With total consolidated assets of $35 billion USD at the end of 2020, this commercial banking organization feeds large volumes of data in compressed parquet format via a third-party tool into its AWS S3 buckets.
The bank needed the capability to identify sensitive information in the specific parquet file formats, remediate any false-positives, and mask actual sensitive data in a way that preserved the format of the original data. Also required was a fully automated flow for the workflow that could be applied to any new data feeds coming in from the AWS S3 bucket.
The bank deployed PK Protect in their AWS environments with a custom policy set up to define the required sensitive data. PKWARE leveraged EMR Cluster for running MR jobs so that discovery could be performed on large scales, and bulk remediation was provided via an automated utility. The PKWARE team also provided S3 Orchestrator, which gave the capability to segregate the scanning and masking task based on task size for any given S3 bucket folder.

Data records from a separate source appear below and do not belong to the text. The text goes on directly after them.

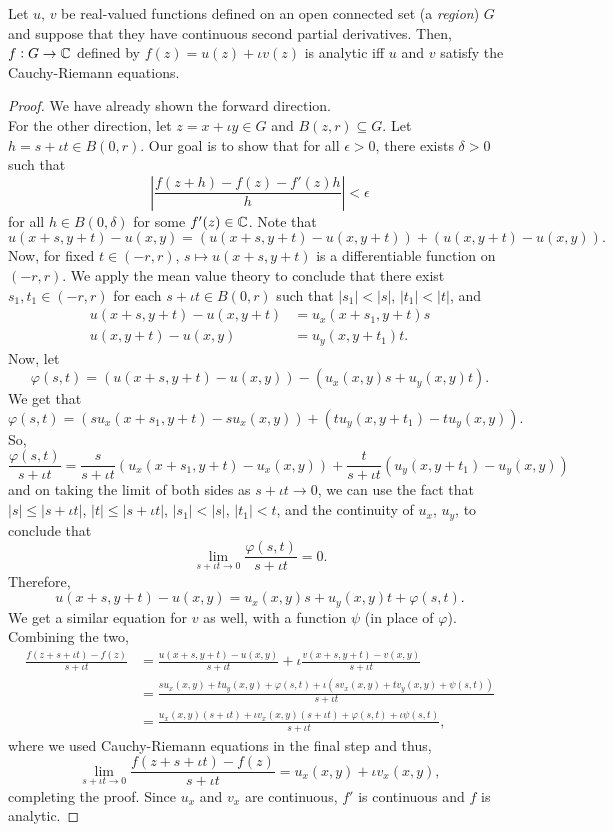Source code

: 	\begin{ftheo}
		Let $u$, $v$ be real-valued functions defined on an open connected set (a \emph{region}) $G$ and suppose that they have continuous second partial derivatives. Then, $f:G\to\mathbb{C}$ defined by $f(z) = u(z) + \iota v(z)$ is analytic iff $u$ and $v$ satisfy the Cauchy-Riemann equations.
	\end{ftheo}
	\begin{proof}
		We have already shown the forward direction.\\
		For the other direction, let $z = x + \iota y \in G$ and $B(z,r) \subseteq G$. Let $h = s + \iota t \in B(0,r)$. Our goal is to show that for all $\epsilon > 0$, there exists $\delta > 0$ such that
		\[ \left| \frac{f(z+h) - f(z) - f'(z)h}{h} \right| < \epsilon \]
		for all $h \in B(0,\delta)$ for some $f'(z) \in \mathbb{C}$.
		Note that
		\[ u(x+s,y+t) - u(x,y) = \left( u(x+s,y+t) - u(x,y+t) \right) + \left( u(x,y+t) - u(x,y) \right). \]
		Now, for fixed $t \in (-r,r)$, $s \mapsto u(x+s,y+t)$ is a differentiable function on $(-r,r)$. We apply the mean value theory to conclude that there exist $s_1,t_1 \in (-r,r)$ for each $s+\iota t \in B(0,r)$ such that $|s_1| < |s|$, $|t_1| < |t|$, and
		\begin{align*}
			u(x+s,y+t) - u(x,y+t) &= u_x(x+s_1,y+t)s \\
			u(x,y+t) - u(x,y) &= u_y(x,y+t_1)t.
		\end{align*}
		Now, let
		\[ \varphi(s,t) = \left( u(x+s,y+t) - u(x,y) \right) - \left( u_x(x,y)s + u_y(x,y)t \right). \]
		We get that
		\[ \varphi(s,t) = \left(s u_x(x+s_1,y+t) - s u_x(x,y)\right) + \left(t u_y(x,y+t_1) - t u_y(x,y)\right). \]
		So,
		\[ \frac{\varphi(s,t)}{s+\iota t} = \frac{s}{s+\iota t} \left(u_x(x+s_1,y+t) - u_x(x,y)\right) + \frac{t}{s+\iota t} \left(u_y(x,y+t_1) - u_y(x,y)\right) \]
		and on taking the limit of both sides as $s+\iota t \to 0$, we can use the fact that $|s| \le |s+\iota t|$, $|t| \le |s+\iota t|$, $|s_1| < |s|$, $|t_1| < t$, and the continuity of $u_x$, $u_y$, to conclude that
		\[ \lim_{s+\iota t \to 0} \frac{\varphi(s,t)}{s+\iota t} = 0. \]
		Therefore,
		\[ u(x+s,y+t) - u(x,y) = u_x(x,y)s + u_y(x,y) t + \varphi(s,t). \]
		We get a similar equation for $v$ as well, with a function $\psi$ (in place of $\varphi$). Combining the two,
		\begin{align*}
			\frac{f(z+s+\iota t) - f(z)}{s+\iota t} &= \frac{u(x+s,y+t)-u(x,y)}{s+\iota t} + \iota \frac{v(x+s,y+t) - v(x,y)}{s+\iota t} \\
				&= \frac{s u_x(x,y) + t u_y(x,y) + \varphi(s,t) + \iota \left( s v_x(x,y) + t v_y(x,y) + \psi(s,t) \right)}{s+\iota t} \\
				&= \frac{u_x(x,y) (s+\iota t) + \iota v_x(x,y) (s+\iota t) + \varphi(s,t) + \iota \psi(s,t)}{s+\iota t},
		\end{align*}
		where we used Cauchy-Riemann equations in the final step and thus,
		\[ \lim_{s+\iota t \to 0} \frac{f(z+s+\iota t) - f(z)}{s+\iota t} = u_x(x,y) + \iota v_x(x,y), \]
		completing the proof. Since $u_x$ and $v_x$ are continuous, $f'$ is continuous and $f$ is analytic.
	\end{proof}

After standing up PK Protect, the commercial banking organization had access to an automated script to read new feeds from DynamoDB Tables and perform automated masking as required. PK Protect also generated reports after every run, comprised of complete information regarding the number of files submitted for masking and the number of files successfully masked. PK Protect enabled the consumer banking organization to scan and mask sensitive data in their AWS environments in a timely manner.